- Task statement
Only the lines from the start of the entries through the line with "A probability space" are wanted; please output them exactly.

#### Listed records ####

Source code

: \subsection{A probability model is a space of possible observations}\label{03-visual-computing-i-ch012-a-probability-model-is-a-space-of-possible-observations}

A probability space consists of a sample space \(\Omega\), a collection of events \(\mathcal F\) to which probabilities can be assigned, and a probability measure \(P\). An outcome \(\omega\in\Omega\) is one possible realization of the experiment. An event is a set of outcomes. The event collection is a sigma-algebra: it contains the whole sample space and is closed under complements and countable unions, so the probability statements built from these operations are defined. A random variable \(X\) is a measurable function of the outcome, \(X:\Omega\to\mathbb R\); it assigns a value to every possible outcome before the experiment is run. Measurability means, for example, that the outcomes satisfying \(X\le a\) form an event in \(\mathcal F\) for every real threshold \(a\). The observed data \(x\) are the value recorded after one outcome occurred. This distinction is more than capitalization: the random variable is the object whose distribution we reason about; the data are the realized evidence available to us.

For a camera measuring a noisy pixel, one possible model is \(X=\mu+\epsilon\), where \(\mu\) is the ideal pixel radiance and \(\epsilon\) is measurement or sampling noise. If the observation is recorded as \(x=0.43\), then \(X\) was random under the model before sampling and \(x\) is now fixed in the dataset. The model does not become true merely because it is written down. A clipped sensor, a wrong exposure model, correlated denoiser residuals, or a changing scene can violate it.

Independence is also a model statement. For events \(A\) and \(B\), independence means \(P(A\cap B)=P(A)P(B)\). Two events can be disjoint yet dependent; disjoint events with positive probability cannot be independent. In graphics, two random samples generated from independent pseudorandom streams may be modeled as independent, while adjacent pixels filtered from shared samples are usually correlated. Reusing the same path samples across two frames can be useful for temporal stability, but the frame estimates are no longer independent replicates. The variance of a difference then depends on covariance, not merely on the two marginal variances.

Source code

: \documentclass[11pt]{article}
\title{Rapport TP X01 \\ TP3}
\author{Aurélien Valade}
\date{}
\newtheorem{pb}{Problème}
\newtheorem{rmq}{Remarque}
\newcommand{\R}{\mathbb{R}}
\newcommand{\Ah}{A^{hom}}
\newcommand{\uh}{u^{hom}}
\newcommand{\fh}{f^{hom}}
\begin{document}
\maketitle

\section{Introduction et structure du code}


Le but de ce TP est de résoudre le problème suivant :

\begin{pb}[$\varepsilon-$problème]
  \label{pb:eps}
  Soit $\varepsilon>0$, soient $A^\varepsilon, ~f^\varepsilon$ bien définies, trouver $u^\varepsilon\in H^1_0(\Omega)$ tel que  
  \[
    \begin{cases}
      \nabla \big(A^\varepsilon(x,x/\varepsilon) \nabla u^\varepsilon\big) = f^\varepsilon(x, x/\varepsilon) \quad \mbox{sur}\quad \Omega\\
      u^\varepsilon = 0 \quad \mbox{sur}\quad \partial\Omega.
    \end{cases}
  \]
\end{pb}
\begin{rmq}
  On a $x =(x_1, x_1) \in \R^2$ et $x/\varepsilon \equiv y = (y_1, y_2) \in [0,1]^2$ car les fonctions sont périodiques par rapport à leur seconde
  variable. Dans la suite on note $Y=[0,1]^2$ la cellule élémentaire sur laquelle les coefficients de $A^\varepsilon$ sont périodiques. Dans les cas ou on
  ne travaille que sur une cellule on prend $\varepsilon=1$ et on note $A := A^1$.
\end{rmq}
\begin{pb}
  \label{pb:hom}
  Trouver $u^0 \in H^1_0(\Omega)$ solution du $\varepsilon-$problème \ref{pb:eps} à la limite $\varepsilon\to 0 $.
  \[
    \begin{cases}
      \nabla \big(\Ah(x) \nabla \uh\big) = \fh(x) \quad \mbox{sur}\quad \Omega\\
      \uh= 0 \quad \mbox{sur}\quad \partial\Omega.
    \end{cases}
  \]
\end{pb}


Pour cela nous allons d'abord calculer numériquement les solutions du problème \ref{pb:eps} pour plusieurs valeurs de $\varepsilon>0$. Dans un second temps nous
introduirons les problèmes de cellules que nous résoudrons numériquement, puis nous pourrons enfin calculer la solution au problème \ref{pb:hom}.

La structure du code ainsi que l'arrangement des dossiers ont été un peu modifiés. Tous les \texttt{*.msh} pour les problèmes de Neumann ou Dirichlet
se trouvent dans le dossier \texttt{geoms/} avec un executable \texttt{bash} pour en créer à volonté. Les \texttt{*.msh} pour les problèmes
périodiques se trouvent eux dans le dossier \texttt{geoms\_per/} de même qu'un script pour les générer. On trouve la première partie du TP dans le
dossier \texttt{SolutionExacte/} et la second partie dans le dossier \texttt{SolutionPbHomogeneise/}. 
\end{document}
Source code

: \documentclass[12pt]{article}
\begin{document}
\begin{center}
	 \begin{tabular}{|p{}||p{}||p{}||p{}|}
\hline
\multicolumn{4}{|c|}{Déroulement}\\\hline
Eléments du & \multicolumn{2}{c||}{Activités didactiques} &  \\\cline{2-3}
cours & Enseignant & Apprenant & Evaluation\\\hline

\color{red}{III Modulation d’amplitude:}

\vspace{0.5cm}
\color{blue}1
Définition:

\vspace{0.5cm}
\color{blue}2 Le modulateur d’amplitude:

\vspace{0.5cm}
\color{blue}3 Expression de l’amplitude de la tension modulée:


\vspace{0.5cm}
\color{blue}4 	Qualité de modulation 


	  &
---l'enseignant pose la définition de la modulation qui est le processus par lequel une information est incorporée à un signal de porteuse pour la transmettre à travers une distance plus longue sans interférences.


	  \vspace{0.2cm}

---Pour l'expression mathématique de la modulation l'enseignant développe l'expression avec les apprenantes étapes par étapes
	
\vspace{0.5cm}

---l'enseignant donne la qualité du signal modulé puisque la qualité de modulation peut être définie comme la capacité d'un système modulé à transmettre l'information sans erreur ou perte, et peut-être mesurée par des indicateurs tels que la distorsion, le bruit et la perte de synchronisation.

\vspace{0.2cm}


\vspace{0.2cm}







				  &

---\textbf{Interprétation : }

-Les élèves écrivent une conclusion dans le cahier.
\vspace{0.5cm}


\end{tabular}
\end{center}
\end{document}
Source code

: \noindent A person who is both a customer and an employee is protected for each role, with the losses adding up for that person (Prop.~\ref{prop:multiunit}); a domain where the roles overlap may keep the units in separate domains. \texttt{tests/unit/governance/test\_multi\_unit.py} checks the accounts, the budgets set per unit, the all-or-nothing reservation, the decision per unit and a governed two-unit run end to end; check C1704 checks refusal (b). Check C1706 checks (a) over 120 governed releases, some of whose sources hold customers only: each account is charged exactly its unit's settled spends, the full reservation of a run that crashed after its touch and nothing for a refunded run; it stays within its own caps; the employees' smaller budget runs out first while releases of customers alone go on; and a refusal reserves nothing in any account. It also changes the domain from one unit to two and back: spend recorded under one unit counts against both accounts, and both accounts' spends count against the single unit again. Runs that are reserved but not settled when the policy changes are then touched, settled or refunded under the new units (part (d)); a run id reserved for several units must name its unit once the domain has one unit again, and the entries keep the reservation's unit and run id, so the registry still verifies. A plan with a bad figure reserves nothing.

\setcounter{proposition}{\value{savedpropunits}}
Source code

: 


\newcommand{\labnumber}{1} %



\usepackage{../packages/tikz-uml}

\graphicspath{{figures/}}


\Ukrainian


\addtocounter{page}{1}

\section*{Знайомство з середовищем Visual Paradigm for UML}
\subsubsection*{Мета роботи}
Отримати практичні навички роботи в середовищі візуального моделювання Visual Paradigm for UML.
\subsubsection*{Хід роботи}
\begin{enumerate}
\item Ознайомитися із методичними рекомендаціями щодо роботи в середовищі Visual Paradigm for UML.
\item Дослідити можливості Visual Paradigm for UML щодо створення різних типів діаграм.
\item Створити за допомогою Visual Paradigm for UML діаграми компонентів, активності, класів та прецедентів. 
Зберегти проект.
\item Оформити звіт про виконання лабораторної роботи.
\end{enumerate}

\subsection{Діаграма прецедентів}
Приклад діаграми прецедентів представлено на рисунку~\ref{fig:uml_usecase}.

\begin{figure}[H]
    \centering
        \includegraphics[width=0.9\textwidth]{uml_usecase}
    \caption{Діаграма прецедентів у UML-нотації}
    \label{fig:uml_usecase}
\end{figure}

####

- Reply
Source code

: \subsection{A probability model is a space of possible observations}\label{03-visual-computing-i-ch012-a-probability-model-is-a-space-of-possible-observations}

A probability space consists of a sample space \(\Omega\), a collection of events \(\mathcal F\) to which probabilities can be assigned, and a probability measure \(P\). An outcome \(\omega\in\Omega\) is one possible realization of the experiment. An event is a set of outcomes. The event collection is a sigma-algebra: it contains the whole sample space and is closed under complements and countable unions, so the probability statements built from these operations are defined. A random variable \(X\) is a measurable function of the outcome, \(X:\Omega\to\mathbb R\); it assigns a value to every possible outcome before the experiment is run. Measurability means, for example, that the outcomes satisfying \(X\le a\) form an event in \(\mathcal F\) for every real threshold \(a\). The observed data \(x\) are the value recorded after one outcome occurred. This distinction is more than capitalization: the random variable is the object whose distribution we reason about; the data are the realized evidence available to us.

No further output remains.